My wifey is gonna be in trouble for dragging my butt there if this case, so someone please help her out


----------



## sc_shark (Dec 2, 2012)

Ichabod said:


> Curious how one could fish through the night using public access. Signs say 10pm beach closed. How can you fish at night without renting a house? I'm specifically referring to the myrtle beach/surf side/garden city area. Thanks. Chris.



you can be on the beach all night as long as you are awake and fishing. you cant be parked in the beach access tho. as a shark fisherman my trips usually start at 7pm and run till 10am when people start packing up.

if you are on pawleys island if u go to the north end where the boat ramp and that is.. you can park on the road/grass and use the public access to get to and from the beach. it is also a little further from the road and houses and dont get as much traffic. if u want to be smart or feel comfortable chatting it up with renters ask on if u can park your truck in an empty spot on their rental property so u can fish.. ive had a few offer me breakfast and come down with chairs and books and keep me company early in the am or thru dusk... even had a few let me use their outside shower to wask my gear and self off before my trip home.

their is even a permit for beach fires(camp fire)
Fires on the beach: 
These are allowed with a fire permit from the Town Hall. You can contact them at 237-1698.


----------



## Ichabod (Sep 5, 2010)

Shark, i am familiar with Pawley's. So as long as I park along the road I'm OK? Thanks.


----------



## sc_shark (Dec 2, 2012)

the north end of the island their is parking for boats... their is also some room by the fences... u would need to park off the street on the grass but as close to the fence as possible. i have herd of a law about being completely off the road... your best bet would be to stop at the shack when u hit island and ask the police what he recomends.. if you park on the road across from the beach access its marked (it is the boat parking) this may also give him a heads up your out their and he may stop by to see if ur ok later or to check up on you..

i was their the other week and parked on the road/grass in front of the house thats getting an overhaul. no ticket or anything.. but i have gotten one for the same spot last year during the busy season.. it may depend who is on patrol or something idk.

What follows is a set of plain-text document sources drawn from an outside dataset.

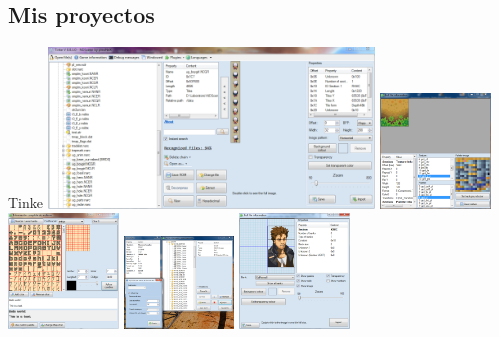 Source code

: \subsection{Mis proyectos}
\begin{frame}{Tinke}
    \centering
    \includegraphics[width=0.65\textwidth]{imgs/tinke_preview.png}
    \vfill
    \includegraphics[width=0.22\textwidth]{imgs/tinke1.png}
    \hfill
    \includegraphics[width=0.22\textwidth]{imgs/tinke2.png}
    \hfill
    \includegraphics[width=0.22\textwidth]{imgs/tinke3.png}
    \hfill
    \includegraphics[width=0.22\textwidth]{imgs/tinke4.png}
\end{frame}

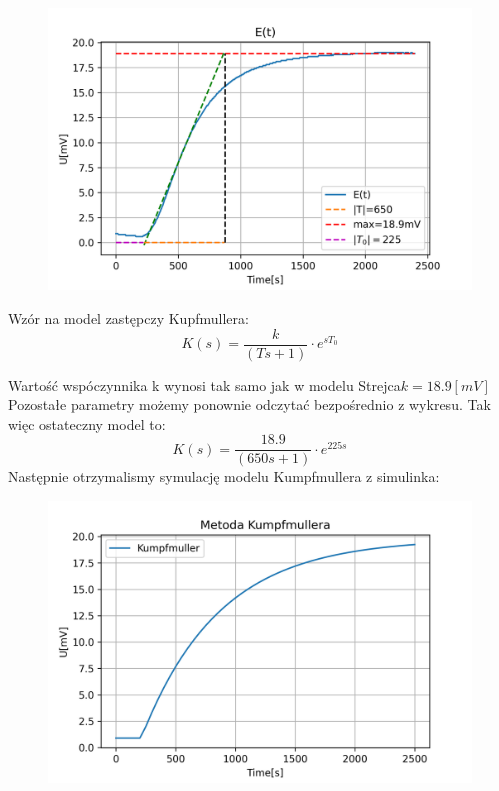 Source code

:\documentclass{article}
\begin{document}
\begin{figure}[h!]
    \centering
    \includegraphics[scale=0.7]{oryginal_z_kreskami.png}
\end{figure}

Wzór na model zastępczy Kupfmullera:
$$ K\left(s\right)=\frac{k}{\left(Ts+1\right)}\cdot e^{sT_{0}} $$



Wartość wspóczynnika k wynosi tak samo jak w modelu Strejca$k=18.9[mV]$
Pozostałe parametry możemy ponownie
odczytać bezpośrednio z wykresu.
Tak więc ostateczny model to:
$$ K\left(s\right)=\frac{18.9}{\left(650s+1\right)}\cdot e^{225s} $$
\newpage
Następnie otrzymalismy symulację modelu Kumpfmullera z simulinka:



\begin{figure}[h!]
    \centering
    \includegraphics[scale=0.7]{metoda_kumpfmullera.png}
\end{figure}
\end{document}
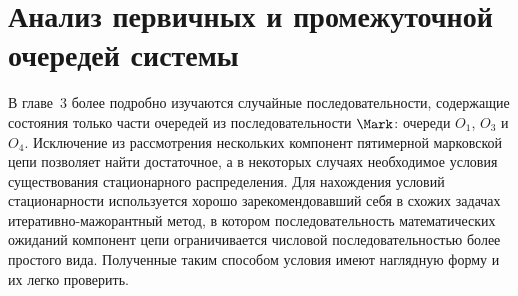 \chapter{Анализ первичных и промежуточной очередей системы}	

В главе~3 более подробно изучаются случайные последовательности,  содержащие состояния только части очередей из последовательности $\Mark$: очереди $O_1$,  $O_3$ и $O_4$. Исключение из рассмотрения нескольких компонент пятимерной марковской цепи позволяет найти достаточное,  а в некоторых случаях  необходимое условия существования стационарного распределения. Для нахождения условий стационарности используется хорошо зарекомендовавший себя в схожих задачах итеративно-мажорантный метод,  в котором последовательность математических ожиданий компонент цепи ограничивается числовой последовательностью более простого вида.
Полученные таким способом условия имеют наглядную форму и их легко проверить.

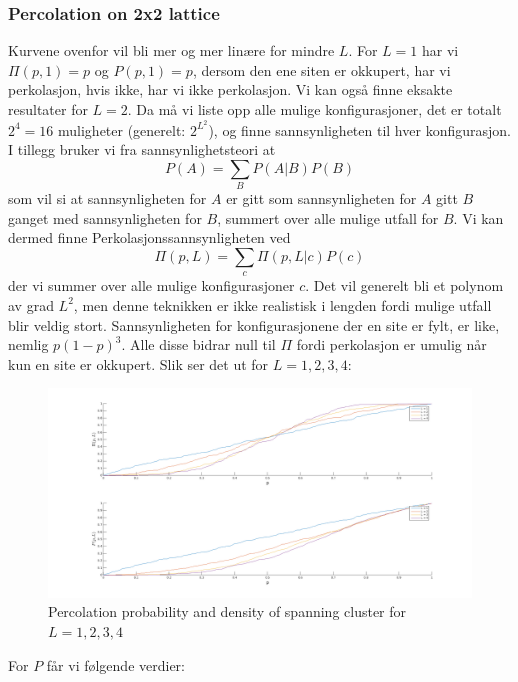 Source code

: \documentclass[english, a4paper]{article}
\begin{document}
\subsubsection{Percolation on 2x2 lattice}
Kurvene ovenfor vil bli mer og mer linære for mindre $L$. For $L=1$ har vi $\Pi(p,1) = p$ og $P(p,1) = p$,
dersom den ene siten er okkupert, har vi perkolasjon, hvis ikke, har vi ikke perkolasjon. 
Vi kan også finne eksakte resultater for $L=2$. Da må vi liste opp alle mulige konfigurasjoner,
det er totalt $2^4 = 16$ muligheter (generelt: $2^{L^2}$), og finne sannsynligheten til hver konfigurasjon. 
I tillegg bruker vi fra sannsynlighetsteori at
\begin{equation}
 P(A) = \sum_B P(A|B)P(B)
\end{equation}
som vil si at sannsynligheten for $A$ er gitt som sannsynligheten for $A$ gitt $B$ ganget med
sannsynligheten for $B$, summert over alle mulige utfall for $B$. Vi kan dermed finne
Perkolasjonssannsynligheten ved
\begin{equation}
 \Pi(p,L) = \sum_c \Pi(p,L|c)P(c)
\end{equation}
der vi summer over alle mulige konfigurasjoner $c$. Det vil generelt bli et polynom av grad $L^2$, men denne
teknikken er ikke realistisk i lengden fordi mulige utfall blir veldig stort. Sannsynligheten for
konfigurasjonene der en site er fylt, er like, nemlig $p(1-p)^3$. Alle disse bidrar null til $\Pi$ fordi
perkolasjon er umulig når kun en site er okkupert. 
Slik ser det ut for $L = 1,2,3,4$:
\begin{figure}[H]
  \begin{center}
  \includegraphics[width = 140mm]{../Figures/PiAndPL1234.png}
  \caption{Percolation probability and density of spanning cluster for $L=1,2,3,4$}
  \label{fig:fig8}
  \end{center}
\end{figure}
For $P$ får vi følgende verdier:
\end{document}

usually around 7:730 those boats are off the water.. the ramp isn't light and its not a great ramp to begin with most are off the water by than.. and if its a low tide that night proably will have next to no one useing the spots.


----------



## flathead (Dec 18, 2003)

Easiest remedy for night fishing is to stay at one of the condo complexes with a dock on the inlet that has beach access.Best of both worlds.I stay every year in just such a place and fish both the ocean and the inlet.One thing about that inlet is there is always something biting,even if it is only the lowly pinfish and pigfish.You would be amazed at how many black sea bass you can catch,just be really careful about the size limit.


----------



## Ichabod (Sep 5, 2010)

I agree that having a place to stay is optimal. However, I live only an hour away from the beach and am trying to figure out a way to fish more often.


----------



## sc_shark (Dec 2, 2012)

i know people from columbia and greenville that fish pawleys and do mostly overnight trips.


----------



## jmanqueen (Jun 28, 2012)

So looking on google maps you say overnight fishing to park on north end?? I didnt see any parking really, large lot on south end though?? May just do a drive by and check it out...


----------



## sc_shark (Dec 2, 2012)

the south end parking lot has same rules/laws and the beach access/parking. off by 10 or whatever time it is.

i promise you their is parking on the north end ive got no reason to lead anyone wrong. 

when you hit the cause way at the t make a left
go to sop sign make right
follow it as far as you can.. ull see a electric gate at end of road. just before that is a road that leads to the boat ramp.(across from that road is a beach access)
just pas that road on the left side(passanger) is grass next to a fence
if you go to the left at theroad ull see the boat ramp.. their are 3 parking spots for boats/trailers

hear is what the boat parking looks like..


pics is from when i use to run baits with my jetski and do beyond brakers fishing in the yak... or run bait if people were around.


----------



## jmanqueen (Jun 28, 2012)

Thanks man, with your instructions I was able to find it...


----------